Wednesday, April 24, 2024

The city’s affordable-housing formula was approved Monday after long debate that saw two members seek dramatic change based largely on frustration over how affordable housing is clustered in parts of the community, rather than spread evenly throughout.

Councillors Tim Toomey and Craig Kelley voted to send Community Preservation Act funding, with which communities get state matching funds on a local property tax surcharge, back to committee. There it was to be revised to put only 50 percent into affordable-housing expenditures, down from 80, while increasing historic preservation and open space expenditures to 25 percent each from 10 percent.

Their effort failed under opposition from every other councillor but Denise Simmons, who was out of the room during the vote, and the traditional 80/10/10 split was approved by the same ratio: six in favor, Toomey and Kelley opposed and Simmons temporarily absent.

City councillors Tim Toomey and Craig Kelley voted to change the city’s affordable housing formula Monday after noting inequalities in how recipients are clustered in the city.

Toomey and Kelley went on to vote against most in a long series of related expenditures read out by councillor Marjorie Davis, who led the CPA ordinance effort and offered an impassioned defense of the formula after nearly two hours of discussion.

“If we’re frustrated with where affordable-housing money goes, it’s important we don’t do it in a way that affects the most vulnerable people in the city,” Decker said, citing $22 million spent in Cambridge over the past nine years — the act was signed into law in 2000 — to provide affordable housing for 1,000 people. Statewide, $360 million has been disbursed.

Cut that money in half and families with homes would be halved too, she said, “and who among us wants to choose the 500 families who can’t stay in Cambridge?”

The state’s proportion of funding to Cambridge has dwindled over the years as a result of economic pressure and on more cities and towns joining the program, meaning the pie is being split more ways. Once matching 100 percent of funds, the state delivered 35 percent last year, which city officials called the lowest since passage of the act. This year’s rate will again be 35 percent, and Decker said this made it all the more important that the city keeps its own formula at 80 percent.

Communities must vote to take part in the act and decide the rate for its property tax surcharge.
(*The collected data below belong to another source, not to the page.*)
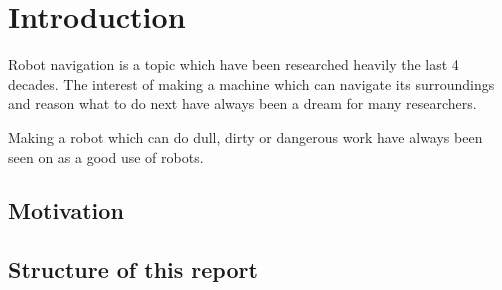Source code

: 
\chapter{Introduction}
Robot navigation is a topic which have been researched heavily the last 4 decades. The
interest of making a machine which can navigate its surroundings and reason what to do
next have always been a dream for many researchers. 

Making a robot which can do dull, dirty or dangerous work have always been seen on as a
good use of robots. 



\section{Motivation}



\section{Structure of this report}


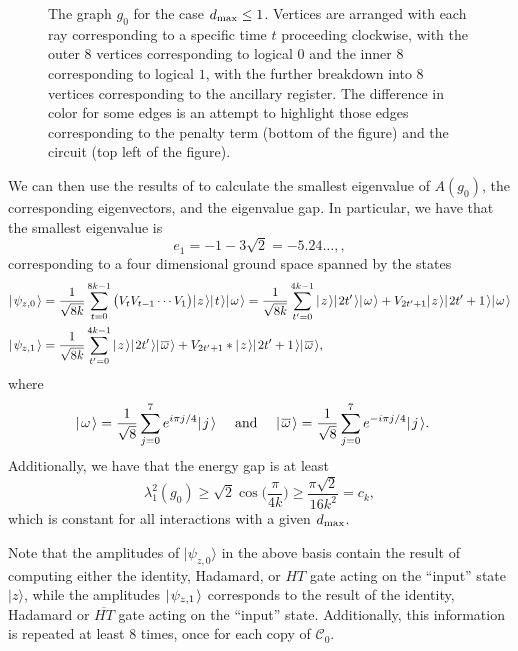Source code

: \documentclass[../thesis-main/thesis-main]{subfiles}
\begin{document}
\begin{figure}
  \centering
  
  \caption[The graph $g_0$]{The graph $g_{0}$ for the case $d_{\text{max}} \leq 1$.  Vertices are arranged with each ray corresponding to a specific time $t$ proceeding clockwise, with the outer 8 vertices corresponding to logical $0$ and the inner 8 corresponding to logical $1$, with the further breakdown into 8 vertices corresponding to the ancillary register.  The difference in color for some edges is an attempt to highlight those edges corresponding to the penalty term (bottom of the figure) and the circuit (top left of the figure).  \label{fig:g_0}}
\end{figure}

We can then use the results of  to calculate the smallest eigenvalue of $A(g_0)$, the corresponding eigenvectors, and the eigenvalue gap.  In particular, we have that the smallest eigenvalue is 
\begin{equation}
  e_1 = -1 - 3 \sqrt{2} = -5.24\ldots, \label{eq:e_1},
\end{equation}
corresponding to a four dimensional ground space spanned by the states
\begin{align}
  |\mspace{2mu} \psi_{z,0} \mspace{2mu} \rangle &= \frac{1}{\sqrt{8k}}\sum_{t=0}^{8k-1} \big(V_t V_{t-1} \cdots V_1\big) |\mspace{2mu} z \mspace{2mu} \rangle |\mspace{2mu} t \mspace{2mu} \rangle |\mspace{2mu} \omega \mspace{2mu} \rangle= \frac{1}{\sqrt{8k}}\sum_{t'=0}^{4k-1} |\mspace{2mu} z \mspace{2mu} \rangle |\mspace{2mu} 2t' \mspace{2mu} \rangle|\mspace{2mu} \omega \mspace{2mu} \rangle + V_{2t' + 1} |\mspace{2mu} z \mspace{2mu} \rangle |\mspace{2mu} 2t'+1 \mspace{2mu} \rangle|\mspace{2mu} \omega \mspace{2mu} \rangle\label{eq:psi0m}\\
  |\mspace{2mu} \psi_{z,1} \mspace{2mu} \rangle &= \frac{1}{\sqrt{8k}} \sum_{t'=0}^{4k-1} |\mspace{2mu} z \mspace{2mu} \rangle|\mspace{2mu} 2t' \mspace{2mu} \rangle |\mspace{2mu} \overline{\omega} \mspace{2mu} \rangle + V_{2t'+1}* |\mspace{2mu} z \mspace{2mu} \rangle |\mspace{2mu} 2t'+1 \mspace{2mu} \rangle |\mspace{2mu} \overline{\omega} \mspace{2mu} \rangle\label{eq:psi1m},
\end{align}
where
\begin{align}
  |\mspace{2mu} \omega \mspace{2mu} \rangle &= \frac{1}{\sqrt{8}} \sum_{j=0}^{7} e^{i \pi j/4} |\mspace{2mu} j \mspace{2mu} \rangle &\text{ and } &&
  |\mspace{2mu} \overline{\omega} \mspace{2mu} \rangle &= \frac{1}{\sqrt{8}} \sum_{j=0}^7 e^{-i \pi j/4} |\mspace{2mu} j \mspace{2mu} \rangle.
\end{align}
Additionally, we have that the energy gap is at least 
\begin{equation}
  \lambda_1^2(g_0) \geq \sqrt{2} \cos\Big(\frac{\pi}{4k}\Big) \geq \frac{\pi\sqrt{2}}{16 k^2} = c_k,
\end{equation}
which is constant for all interactions with a given $d_{\text{max}}$.



Note that the amplitudes of $|\psi_{z,0}\rangle$ in the above basis contain the result of computing either the identity, Hadamard, or $HT$ gate acting on the ``input'' state $|z\rangle$, while the amplitudes $|\mspace{2mu} \psi_{z,1} \mspace{2mu} \rangle$ corresponds to the result of the identity, Hadamard or $\overline{HT}$ gate acting on the ``input'' state.  Additionally, this information is repeated at least $8$ times, once for each copy of $\mathcal{C}_0$.
\end{document}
Cambridge’s is the highest possible, at 3 percent.

“It gets to the point where it’s really just a local levy,” councillor Sam Seidel said of the diminishing state aid.

For Toomey, the debate was a return to an issue from past months in which seven Jesuit properties near Harvard Square were snatched up by the Harvard Graduate School of Design. Those units could have been turned into affordable housing, Toomey said, but the city’s offer to buy was lackluster and came too late — revealing a lack of interest in having affordable housing in the city’s showcase areas, while neighborhoods such as East Cambridge got a disproportionate amount of it.

A solution with problems

While councillor Leland Cheung voted against Toomey’s proposed change in the formula, he acknowledged the problem.

“The point to CPA is to give everyone the chance to live in Cambridge, not so they can all live in East Cambridge,” Cheung said.

Kelley, who backed Toomey’s revision, said he disagreed with the current formula and felt there had been a lack of public discussion in setting it. “To the best of my knowledge there’s been no open discussion,” he said. “Until the money is taken off the table, I don’t think there will be. This is the only method of persuasion we seem to have.”

Several people spoke on the matter during the public comment period that opens council meetings. Among them were Elaine DeRosa, director of the Cambridge Economic Opportunities Committee, who noted that some of the need for affordable housing — and for the CPA formula to stay where it was — could be traced back to the end of rent control in Cambridge; and Urszula Masny-Latos, a Rindge Avenue resident whose story corroborated that view.

In 1998, she and 41 other residents of an apartment building — a crowd ranging from students and teachers to artists and lawyers — faced the loss of their homes when the landlady died and new owners announced rent would be doubled. “We tried to find new places to live,” Masny-Latos said. “It was difficult. We realized Cambridge was becoming a city just for the rich.”

Given two years to “put our lives together,” Masny-Latos said that through affordable housing she was able to find a home in Cambridge for herself and her son.

“I’m the only lucky person out of the whole group,” she told the council. “Everyone else was forced to move” to other cities.